• ACTIVITY
Using the data that follows, return exactly the lines from the one that contains "Pushed to main" through the one that contains "## Source of Issues", ends included.
Start of INFORMATION SUPPLIED
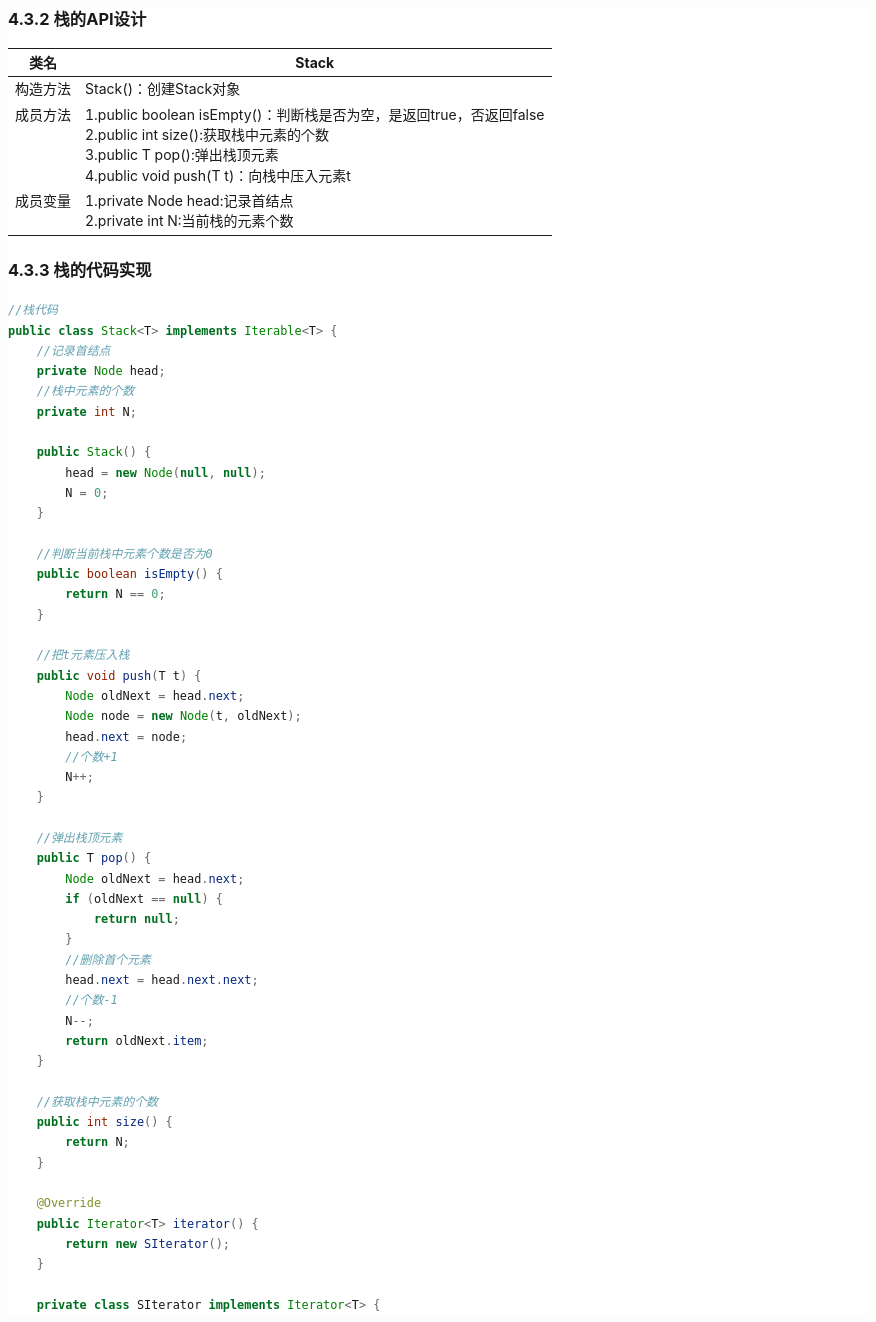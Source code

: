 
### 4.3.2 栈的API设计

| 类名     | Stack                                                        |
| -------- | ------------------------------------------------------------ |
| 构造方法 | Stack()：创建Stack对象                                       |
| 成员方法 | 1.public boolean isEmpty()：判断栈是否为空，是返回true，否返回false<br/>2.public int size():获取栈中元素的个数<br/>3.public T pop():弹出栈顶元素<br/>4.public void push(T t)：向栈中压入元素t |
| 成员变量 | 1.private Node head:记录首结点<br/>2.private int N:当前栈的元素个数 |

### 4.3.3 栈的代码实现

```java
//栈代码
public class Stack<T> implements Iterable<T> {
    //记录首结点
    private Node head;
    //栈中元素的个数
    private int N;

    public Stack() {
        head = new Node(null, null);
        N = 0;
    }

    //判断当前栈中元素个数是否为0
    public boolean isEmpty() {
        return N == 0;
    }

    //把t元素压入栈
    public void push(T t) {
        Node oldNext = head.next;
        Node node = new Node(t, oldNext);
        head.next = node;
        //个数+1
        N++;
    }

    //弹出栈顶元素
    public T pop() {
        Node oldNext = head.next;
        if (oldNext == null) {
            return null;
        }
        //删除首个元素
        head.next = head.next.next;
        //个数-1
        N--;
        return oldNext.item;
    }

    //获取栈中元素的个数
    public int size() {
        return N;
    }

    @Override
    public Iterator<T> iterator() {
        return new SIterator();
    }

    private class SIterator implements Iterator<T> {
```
End of INFORMATION SUPPLIED
Start of INFORMATION SUPPLIED
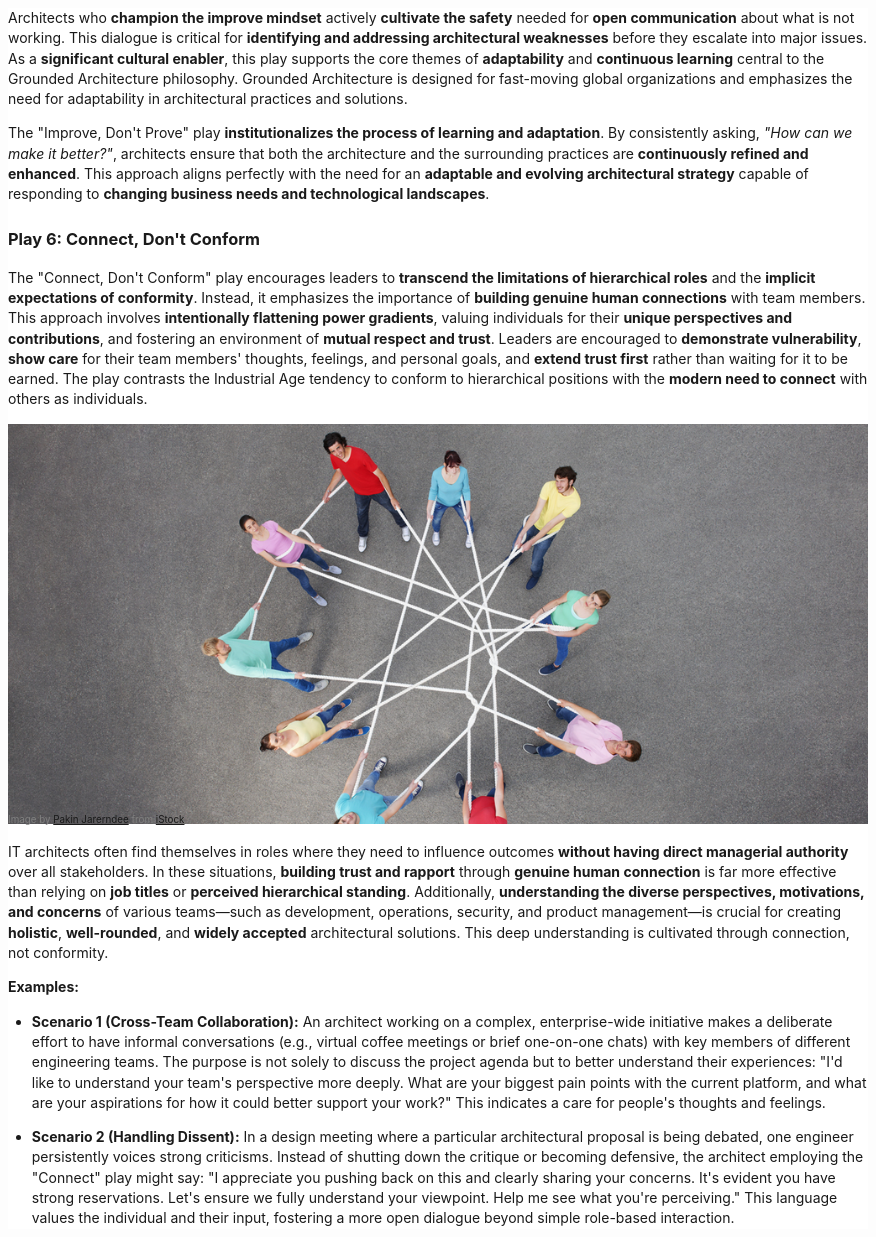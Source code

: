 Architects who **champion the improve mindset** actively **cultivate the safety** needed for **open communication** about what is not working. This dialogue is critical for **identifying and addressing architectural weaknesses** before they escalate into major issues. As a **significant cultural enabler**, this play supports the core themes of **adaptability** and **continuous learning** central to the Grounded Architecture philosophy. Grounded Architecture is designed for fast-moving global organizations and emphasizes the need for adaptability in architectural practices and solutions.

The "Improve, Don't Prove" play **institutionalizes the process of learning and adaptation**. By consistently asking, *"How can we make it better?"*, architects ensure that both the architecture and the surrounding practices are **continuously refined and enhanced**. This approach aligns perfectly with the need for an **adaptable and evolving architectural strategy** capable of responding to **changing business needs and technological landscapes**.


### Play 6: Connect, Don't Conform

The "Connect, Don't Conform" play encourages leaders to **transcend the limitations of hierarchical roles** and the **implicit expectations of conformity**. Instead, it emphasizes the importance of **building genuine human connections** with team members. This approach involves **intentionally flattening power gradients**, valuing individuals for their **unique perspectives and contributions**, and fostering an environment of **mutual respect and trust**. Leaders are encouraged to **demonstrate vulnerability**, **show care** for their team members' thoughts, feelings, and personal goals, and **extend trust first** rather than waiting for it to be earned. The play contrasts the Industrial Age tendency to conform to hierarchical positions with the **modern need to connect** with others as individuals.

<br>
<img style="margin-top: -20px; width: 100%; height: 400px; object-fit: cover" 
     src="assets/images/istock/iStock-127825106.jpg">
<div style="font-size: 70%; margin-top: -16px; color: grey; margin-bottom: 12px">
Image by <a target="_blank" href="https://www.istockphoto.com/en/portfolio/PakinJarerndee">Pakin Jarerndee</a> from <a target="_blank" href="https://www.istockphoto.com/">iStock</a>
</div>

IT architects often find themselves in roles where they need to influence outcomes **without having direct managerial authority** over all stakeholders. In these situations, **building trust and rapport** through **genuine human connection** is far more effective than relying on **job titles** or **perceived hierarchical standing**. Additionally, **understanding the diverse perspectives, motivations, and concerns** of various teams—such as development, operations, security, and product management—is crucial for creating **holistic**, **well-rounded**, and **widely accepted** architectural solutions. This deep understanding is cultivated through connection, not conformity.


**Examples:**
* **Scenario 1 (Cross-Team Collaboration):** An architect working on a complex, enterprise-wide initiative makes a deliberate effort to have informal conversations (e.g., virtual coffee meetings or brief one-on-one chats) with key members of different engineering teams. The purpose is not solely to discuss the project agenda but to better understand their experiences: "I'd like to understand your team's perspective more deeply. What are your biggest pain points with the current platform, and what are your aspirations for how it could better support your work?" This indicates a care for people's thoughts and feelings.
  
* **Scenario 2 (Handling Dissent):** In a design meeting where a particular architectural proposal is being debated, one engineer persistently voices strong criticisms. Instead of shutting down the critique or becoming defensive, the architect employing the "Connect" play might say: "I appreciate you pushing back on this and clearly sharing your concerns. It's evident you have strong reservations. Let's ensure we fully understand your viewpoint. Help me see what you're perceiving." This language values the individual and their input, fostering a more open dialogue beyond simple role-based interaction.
End of INFORMATION SUPPLIED
Start of INFORMATION SUPPLIED
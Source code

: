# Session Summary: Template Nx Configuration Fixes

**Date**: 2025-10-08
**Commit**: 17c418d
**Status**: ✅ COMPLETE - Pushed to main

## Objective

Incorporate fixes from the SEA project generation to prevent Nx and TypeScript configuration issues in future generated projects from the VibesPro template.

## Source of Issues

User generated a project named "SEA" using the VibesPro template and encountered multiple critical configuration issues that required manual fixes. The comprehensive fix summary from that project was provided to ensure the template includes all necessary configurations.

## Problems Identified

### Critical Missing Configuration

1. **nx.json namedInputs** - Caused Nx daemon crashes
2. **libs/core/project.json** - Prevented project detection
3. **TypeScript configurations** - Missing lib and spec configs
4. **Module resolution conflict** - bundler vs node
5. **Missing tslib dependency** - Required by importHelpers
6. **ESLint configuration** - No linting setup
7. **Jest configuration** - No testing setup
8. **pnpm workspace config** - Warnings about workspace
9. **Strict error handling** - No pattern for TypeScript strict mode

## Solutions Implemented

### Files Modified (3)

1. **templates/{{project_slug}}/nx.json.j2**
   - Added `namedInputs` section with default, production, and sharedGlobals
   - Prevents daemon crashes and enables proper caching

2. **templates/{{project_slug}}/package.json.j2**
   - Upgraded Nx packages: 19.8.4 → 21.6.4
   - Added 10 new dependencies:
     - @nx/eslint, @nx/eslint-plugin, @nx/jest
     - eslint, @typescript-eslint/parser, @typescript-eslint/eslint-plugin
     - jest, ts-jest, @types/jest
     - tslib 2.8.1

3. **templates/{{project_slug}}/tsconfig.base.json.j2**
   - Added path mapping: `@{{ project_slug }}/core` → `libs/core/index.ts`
End of INFORMATION SUPPLIED
• RESPONSE AREA
**Status**: ✅ COMPLETE - Pushed to main

## Objective

Incorporate fixes from the SEA project generation to prevent Nx and TypeScript configuration issues in future generated projects from the VibesPro template.

## Source of Issues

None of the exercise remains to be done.